Robot-Guided spinal surgery offers many potential advantages to patients and surgeons including improving the safety of minimally invasive as well as complex surgical procedures, improving the accuracy of spinal instrumentation, and minimizing the use of radiation during surgery. Robot-guided spine surgery utilizes highly accurate, state-of-the-art technology for the treatment of many spinal conditions including degenerative spinal conditions, spine tumors and spinal deformities.


How It Works:

The Mazor Robotics’ Renaissance® system is one of the only robotic guidance products in the United States used for implanting devices during spine surgery. The Mazor Robotics system allows the surgeon to use the images from a computerized tomography scan (CT scan) that is taken before surgery to create a blueprint for each surgical care.
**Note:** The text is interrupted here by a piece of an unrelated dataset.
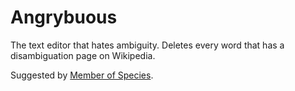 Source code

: # Angrybuous

The text editor that hates ambiguity. Deletes every word that has a disambiguation page on Wikipedia.

Suggested by [Member of Species](https://twitter.com/MemberOfSpecies/status/1024767357829312512).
The CT scan information is loaded into a computerized 3D planning system which allows to the surgeon to plan the surgical procedure with a high degree of precision before ever entering the operating room (Figure 1).

In the operating room, the surgeon does all of the physical work of the surgery. The Robot-guidance system is a tool that helps to guide the surgeon’s instruments, based on the highly accurate pre-operative planning of spinal implants placement. During the surgery, the Robot is placed near the patient either by attaching it to the bed or directly anchoring it to the spine of the patient. The robot is approximately the size of a 12 oz beverage can with a small arm attached. The robot has the ability to bend and rotate in order to place its arm on the spine in a very specific location and trajectory (Figure 2). This ultra-precise guidance can improve the surgeon’s ability to safely place implants, particularly when working through very small incisions (minimally invasive surgery) or when dealing with complex anatomy (spinal deformity or previous spine surgery).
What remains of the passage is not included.